## [Problem to work on]
For this exercise, return the line containing "conda env create --file environment_vae.yml" and every line after it through the end of the records below, without alteration.

[Data records]
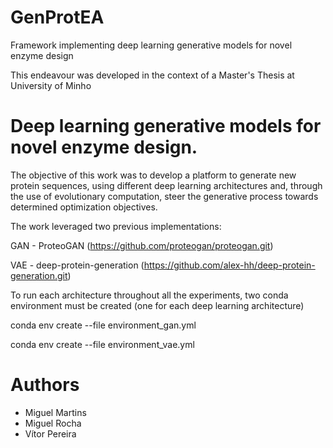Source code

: # GenProtEA
Framework implementing deep learning generative models for novel enzyme design

This endeavour was developed in the context of a Master's Thesis at University of Minho 

# Deep learning generative models for novel enzyme design.

The objective of this work was to develop a platform to generate new protein sequences, using different deep learning architectures and, 
through the use of evolutionary computation, steer the generative process towards determined optimization objectives. 

The work leveraged two previous implementations:

GAN - ProteoGAN (https://github.com/proteogan/proteogan.git)

VAE - deep-protein-generation (https://github.com/alex-hh/deep-protein-generation.git)

To run each architecture throughout all the experiments, two conda environment must be created (one for each deep learning architecture)

conda env create --file environment_gan.yml

conda env create --file environment_vae.yml

# Authors

- Miguel Martins
- Miguel Rocha
- Vítor Pereira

## [Expected answer]
conda env create --file environment_vae.yml

# Authors

- Miguel Martins
- Miguel Rocha
- Vítor Pereira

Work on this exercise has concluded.